Erdoğan’ın sözleriyle neyi kastettiğini açıklaması gerektiğini vurgulayan Budak, “Türkiye serbest piyasa ekonomisini uygulayan, sermayenin, malların ve emeğin serbestçe dolaşmasını benimsemiş bir ülkedir. Bunun tersine adımlar, OHAL nedeniyle Türkiye’den uzaklaşan yabancı sermaye için güven sorununu daha da derinleştirecektir. O nedenle bu açıklamanın hangi bağlamda yapıldığı derhal açıklanmalıdır. Sermaye kontrolünü çağrıştıran ‘kapıları kapatın’ gibi bir yaklaşım, panik yaratacaktır. Zaten bıçak sırtı bir dönemden geçen ekonomi için ateşe benzin dökmektir. ‘Vatana ihanet’, ‘çıkış izni vermeyin’ gibi yaklaşımlar, tek adam rejimini kanıtlayan sözlerdir. Kürsüden kabineye talimatlar yağdırıyor. Maalesef Türkiye’de can ve mal güvenliğinin kalmadığını üzülerek görüyoruz” dedi.
OHAL KONTRAT ENGELİ
OHAL’in yabancı sermaye için ciddi bir güven sorunu oluşturduğunu, hukuk güvenliği konusunda yaşanan sıkıntıların da iş dünyasının, yurtdışı işlerini ciddi şekilde olumsuz etkilediğini kaydeden Budak, “Aylardır uyarıyoruz. Ekonomi güvenle yürür. Hukuk ve demokrasiden uzaklaşılması, OHAL’in inatla sürdürülmesi ciddi bir güven erozyonu oluşturmuş durumda. Sigorta şirketleri Türkiye için sözleşme ve alacak sigortası yapmıyor. Yurtdışındaki büyük firmalar, Türkiye’deki tedarikçilerinin siparişleri teslim edemeyeceği endişeleri yaşıyor ve üretim tesislerini başka ülkelere kaydırmaları talebini yapıyor.
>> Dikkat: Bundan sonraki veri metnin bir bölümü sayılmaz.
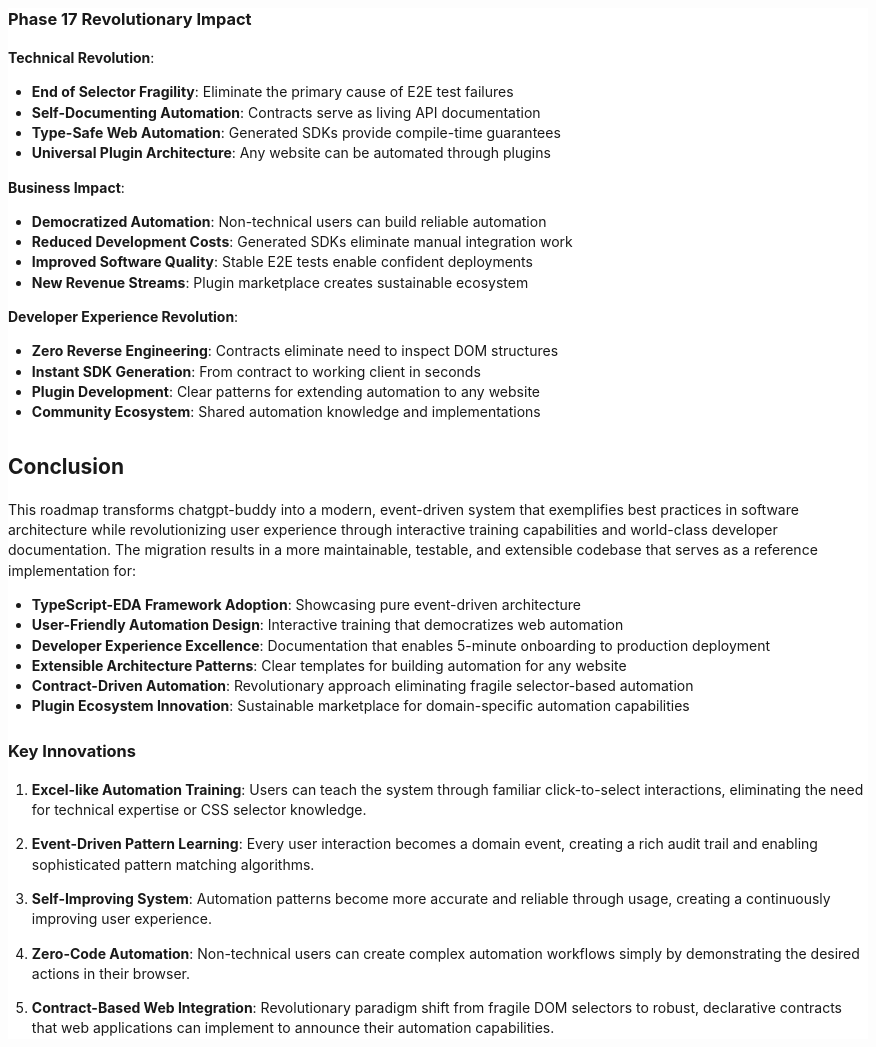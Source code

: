 ### Phase 17 Revolutionary Impact

**Technical Revolution**:
- **End of Selector Fragility**: Eliminate the primary cause of E2E test failures
- **Self-Documenting Automation**: Contracts serve as living API documentation
- **Type-Safe Web Automation**: Generated SDKs provide compile-time guarantees
- **Universal Plugin Architecture**: Any website can be automated through plugins

**Business Impact**:
- **Democratized Automation**: Non-technical users can build reliable automation
- **Reduced Development Costs**: Generated SDKs eliminate manual integration work
- **Improved Software Quality**: Stable E2E tests enable confident deployments
- **New Revenue Streams**: Plugin marketplace creates sustainable ecosystem

**Developer Experience Revolution**:
- **Zero Reverse Engineering**: Contracts eliminate need to inspect DOM structures
- **Instant SDK Generation**: From contract to working client in seconds
- **Plugin Development**: Clear patterns for extending automation to any website
- **Community Ecosystem**: Shared automation knowledge and implementations

## Conclusion

This roadmap transforms chatgpt-buddy into a modern, event-driven system that exemplifies best practices in software architecture while revolutionizing user experience through interactive training capabilities and world-class developer documentation. The migration results in a more maintainable, testable, and extensible codebase that serves as a reference implementation for:

- **TypeScript-EDA Framework Adoption**: Showcasing pure event-driven architecture
- **User-Friendly Automation Design**: Interactive training that democratizes web automation  
- **Developer Experience Excellence**: Documentation that enables 5-minute onboarding to production deployment
- **Extensible Architecture Patterns**: Clear templates for building automation for any website
- **Contract-Driven Automation**: Revolutionary approach eliminating fragile selector-based automation
- **Plugin Ecosystem Innovation**: Sustainable marketplace for domain-specific automation capabilities

### Key Innovations

1. **Excel-like Automation Training**: Users can teach the system through familiar click-to-select interactions, eliminating the need for technical expertise or CSS selector knowledge.

2. **Event-Driven Pattern Learning**: Every user interaction becomes a domain event, creating a rich audit trail and enabling sophisticated pattern matching algorithms.

3. **Self-Improving System**: Automation patterns become more accurate and reliable through usage, creating a continuously improving user experience.

4. **Zero-Code Automation**: Non-technical users can create complex automation workflows simply by demonstrating the desired actions in their browser.

5. **Contract-Based Web Integration**: Revolutionary paradigm shift from fragile DOM selectors to robust, declarative contracts that web applications can implement to announce their automation capabilities.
Firmaların CEO’ları seyahat sigortası yapılmaması nedeniyle Türkiye’ye gelemiyor. Bazı büyük firmalar için OHAL, tek başına kontrat yapma engeli. Buna benzer pek çok sorun yaşanırken, böylesine bir açıklama, Türkiye’ye yabancı sermaye girişine ket vuracaktır. Net döviz açığı 213 Milyar dolara çıkan özel sektör ağır bir darbe yiyecektir. Yatırımlar ertelenecek, işsizler ordusu büyüyecektir. Bir an önce herkes aklını başına almalıdır. Bırakın sermayeye baskıyı, OHAL derhal kaldırılmalı, hukuk güvenliği ve normalleşme sağlanmalıdır” diye konuştu.